Netzsperren vor dem EU-Parlament
Dass die Kommission in Person von Innenkommissarin Cecila Malmström – mit denselben unzureichenden Argumenten wie Ursula von der Leyen zuvor in Deutschland – die Einführungen von Access-Sperren zur Bekämpfung von Kinderpornografie im Internet einführen möchte, ist seit einigen Monaten bekannt. Ein entsprechender Richtlinienentwurf ist bereits seit längerer Zeit online. Man muss in diesem Zusammenhang auch nochmals darauf hinweisen, dass dieser Entwurf inhaltlich deutlich weiter geht als der deutsche Entwurf und auch sog. Jugendpornografie umfassen soll. Es geht also offenbar nicht mehr nur um die Bekämpfung des Missbrauchs von Kindern, sondern auch um die Durchsetzung fragwürdiger Moralvorstelungen im Bereich der Jugendsexualität.
Einen anderen Aspekt beleuchtet die „European Cybercriminals Society (ECS)“, also die Vereinigung der europäischen Cyberkriminellen (;-), in einem offenen Brief an Kommissarin Malmström.
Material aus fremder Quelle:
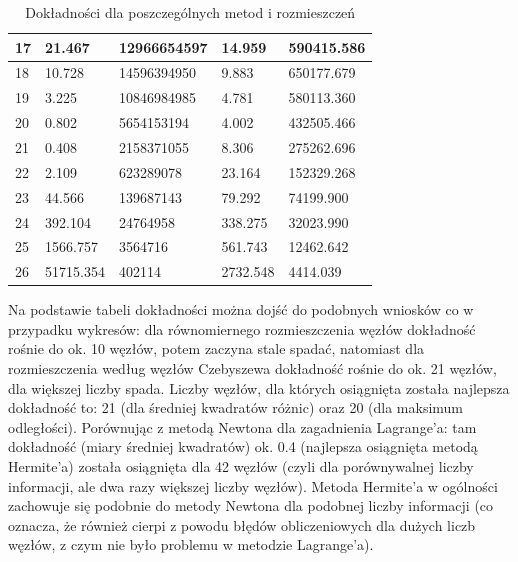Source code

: \documentclass{article}
\begin{document}
\begin{table}[H]
\begin{tabular}{|l|ll|ll|}
    17& \multicolumn{1}{l|}{21.467}  &  12966654597 & \multicolumn{1}{l|}{14.959}  & 590415.586  \\ \hline
    18& \multicolumn{1}{l|}{10.728}  & 14596394950 & \multicolumn{1}{l|}{9.883}  &  650177.679 \\ \hline
    19& \multicolumn{1}{l|}{3.225}  &  10846984985 & \multicolumn{1}{l|}{4.781}  &  580113.360 \\ \hline
    20& \multicolumn{1}{l|}{0.802}  &  5654153194 & \multicolumn{1}{l|}{4.002}  & 432505.466  \\ \hline
    21& \multicolumn{1}{l|}{0.408}  & 2158371055  & \multicolumn{1}{l|}{8.306}  &  275262.696 \\ \hline
    22& \multicolumn{1}{l|}{2.109}  & 623289078  & \multicolumn{1}{l|}{23.164}  &  152329.268 \\ \hline
    23& \multicolumn{1}{l|}{44.566}  & 139687143  & \multicolumn{1}{l|}{79.292}  &  74199.900 \\ \hline
    24& \multicolumn{1}{l|}{392.104}  &  24764958 & \multicolumn{1}{l|}{338.275}  &  32023.990 \\ \hline
    25& \multicolumn{1}{l|}{1566.757}  &  3564716 & \multicolumn{1}{l|}{561.743}  &  12462.642 \\ \hline
    26& \multicolumn{1}{l|}{51715.354}  &  402114 & \multicolumn{1}{l|}{2732.548}  &  4414.039 \\ \hline
    \end{tabular}
    \caption{Dokładności dla poszczególnych metod i rozmieszczeń}
\end{table}

Na podstawie tabeli dokładności można dojść do podobnych wniosków co w przypadku wykresów: dla równomiernego rozmieszczenia
węzłów dokładność rośnie do ok. 10 węzłów, potem zaczyna stale spadać, natomiast dla rozmieszczenia według węzłów Czebyszewa
dokładność rośnie do ok. 21 węzłów, dla większej liczby spada. Liczby węzłów, dla których osiągnięta została najlepsza dokładność
to: 21 (dla średniej kwadratów różnic) oraz 20 (dla maksimum odległości).
Porównując z metodą Newtona dla zagadnienia Lagrange'a: tam dokładność (miary średniej kwadratów) ok. 0.4 (najlepsza osiągnięta metodą Hermite'a) 
została osiągnięta dla 42 węzłów (czyli dla porównywalnej liczby informacji, ale dwa razy większej liczby węzłów). Metoda 
Hermite'a w ogólności zachowuje się podobnie do metody Newtona dla podobnej liczby informacji (co oznacza, że również cierpi
z powodu błędów obliczeniowych dla dużych liczb węzłów, z czym nie było problemu w metodzie Lagrange'a).
\end{document}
Die Satire bedankt sich im Namen der Straftäter dafür, dass damit ein Frühwarnsystem etabliert wird, das es Kriminellen frühzeitig ermöglicht, auf andere Server auszuweichen. In diesem Zusammenhang wird von der ECS dann beanstandet, dass es unfair sei, dasselbe Frühwarnsystem nicht auch denjenigen Cyberkriminellen anzubieten, die im Bereich der Verletzung des geistigen Eigentums oder des Betrugs aktiv sind. Denn damit würde eindeutig der Binnenmarkt für Kriminalität behindert.
Diese Satire lenkt die Diskussion auf den oft vernachlässigten Aspekt, dass Access-Sperren nicht geeignet sind, die Verbreitung von Kinderpornografie einzudämmen, sondern vielmehr die Gefahr beinhalten, dass deren Verbreitung eher noch gefördert wird.
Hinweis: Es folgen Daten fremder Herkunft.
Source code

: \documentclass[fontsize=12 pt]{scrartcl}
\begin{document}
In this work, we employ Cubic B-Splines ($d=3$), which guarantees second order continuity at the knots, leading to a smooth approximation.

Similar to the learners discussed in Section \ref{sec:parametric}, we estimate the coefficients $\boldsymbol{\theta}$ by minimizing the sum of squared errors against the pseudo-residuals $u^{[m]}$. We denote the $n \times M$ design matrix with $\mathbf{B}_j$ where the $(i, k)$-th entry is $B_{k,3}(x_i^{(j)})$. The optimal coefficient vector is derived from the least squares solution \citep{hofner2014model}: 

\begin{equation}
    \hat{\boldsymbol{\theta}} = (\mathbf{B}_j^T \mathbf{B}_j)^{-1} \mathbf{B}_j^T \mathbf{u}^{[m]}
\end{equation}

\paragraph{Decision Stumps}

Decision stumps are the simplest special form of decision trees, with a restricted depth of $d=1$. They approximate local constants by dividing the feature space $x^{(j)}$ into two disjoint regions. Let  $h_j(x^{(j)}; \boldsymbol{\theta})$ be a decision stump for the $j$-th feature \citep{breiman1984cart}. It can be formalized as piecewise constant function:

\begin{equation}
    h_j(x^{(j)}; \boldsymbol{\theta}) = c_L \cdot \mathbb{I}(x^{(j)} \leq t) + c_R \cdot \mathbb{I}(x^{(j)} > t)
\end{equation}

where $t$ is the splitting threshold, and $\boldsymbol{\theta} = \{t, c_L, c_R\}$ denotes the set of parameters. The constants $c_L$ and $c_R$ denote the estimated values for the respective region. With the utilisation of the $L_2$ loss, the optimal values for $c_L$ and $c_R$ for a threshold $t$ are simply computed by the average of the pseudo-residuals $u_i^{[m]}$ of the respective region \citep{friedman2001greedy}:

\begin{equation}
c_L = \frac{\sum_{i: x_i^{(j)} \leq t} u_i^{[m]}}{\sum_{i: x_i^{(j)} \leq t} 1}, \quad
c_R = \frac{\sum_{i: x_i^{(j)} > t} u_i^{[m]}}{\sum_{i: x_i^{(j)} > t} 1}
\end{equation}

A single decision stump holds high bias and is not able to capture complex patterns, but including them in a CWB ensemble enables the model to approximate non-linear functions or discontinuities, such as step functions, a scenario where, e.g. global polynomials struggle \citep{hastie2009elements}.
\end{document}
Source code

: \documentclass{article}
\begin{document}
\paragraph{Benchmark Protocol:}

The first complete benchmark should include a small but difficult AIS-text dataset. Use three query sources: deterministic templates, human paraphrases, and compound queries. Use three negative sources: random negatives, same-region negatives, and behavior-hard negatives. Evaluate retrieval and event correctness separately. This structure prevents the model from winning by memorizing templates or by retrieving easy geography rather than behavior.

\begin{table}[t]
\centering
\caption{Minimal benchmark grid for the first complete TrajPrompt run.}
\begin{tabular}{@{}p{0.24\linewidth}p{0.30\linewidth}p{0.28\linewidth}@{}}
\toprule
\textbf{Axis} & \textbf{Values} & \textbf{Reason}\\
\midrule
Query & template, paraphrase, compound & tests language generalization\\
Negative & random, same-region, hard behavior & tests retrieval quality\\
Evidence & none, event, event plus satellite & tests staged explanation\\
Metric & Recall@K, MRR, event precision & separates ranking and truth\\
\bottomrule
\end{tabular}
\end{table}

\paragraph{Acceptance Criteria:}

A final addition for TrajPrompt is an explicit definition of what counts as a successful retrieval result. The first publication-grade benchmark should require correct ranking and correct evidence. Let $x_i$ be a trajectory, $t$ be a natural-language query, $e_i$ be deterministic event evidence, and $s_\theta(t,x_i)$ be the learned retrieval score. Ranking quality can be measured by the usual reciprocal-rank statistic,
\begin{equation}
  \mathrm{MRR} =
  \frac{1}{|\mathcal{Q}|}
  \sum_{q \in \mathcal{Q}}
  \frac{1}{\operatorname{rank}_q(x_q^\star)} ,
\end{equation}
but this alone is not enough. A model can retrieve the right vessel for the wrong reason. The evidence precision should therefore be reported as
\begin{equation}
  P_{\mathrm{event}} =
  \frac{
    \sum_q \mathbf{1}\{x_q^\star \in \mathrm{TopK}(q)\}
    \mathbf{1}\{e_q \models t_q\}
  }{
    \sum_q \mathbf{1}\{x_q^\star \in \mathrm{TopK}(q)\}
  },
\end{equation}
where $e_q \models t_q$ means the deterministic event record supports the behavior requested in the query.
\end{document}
Am 28. und 29. September findet im Rechtsausschuss des Europaparlaments eine Anhörung zu dem Richtlinienentwurf statt. Die geladenen Fachleute sollen allerdings weitgehend aus Sperrbefürwortern bestehen, obwohl die deutsche Diskussion eigentlich gezeigt hat, dass die Mehrheit der technischen und juristischen Experten dem Vorhaben kritisch bis ablehnend gegenüber steht. Es droht also eine tendenziöse Einflussnahme auf die Meinungsbildung der Abgeordneten durch eine selektive Auswahl von Fachleuten, die das Access-Blocking befürworten.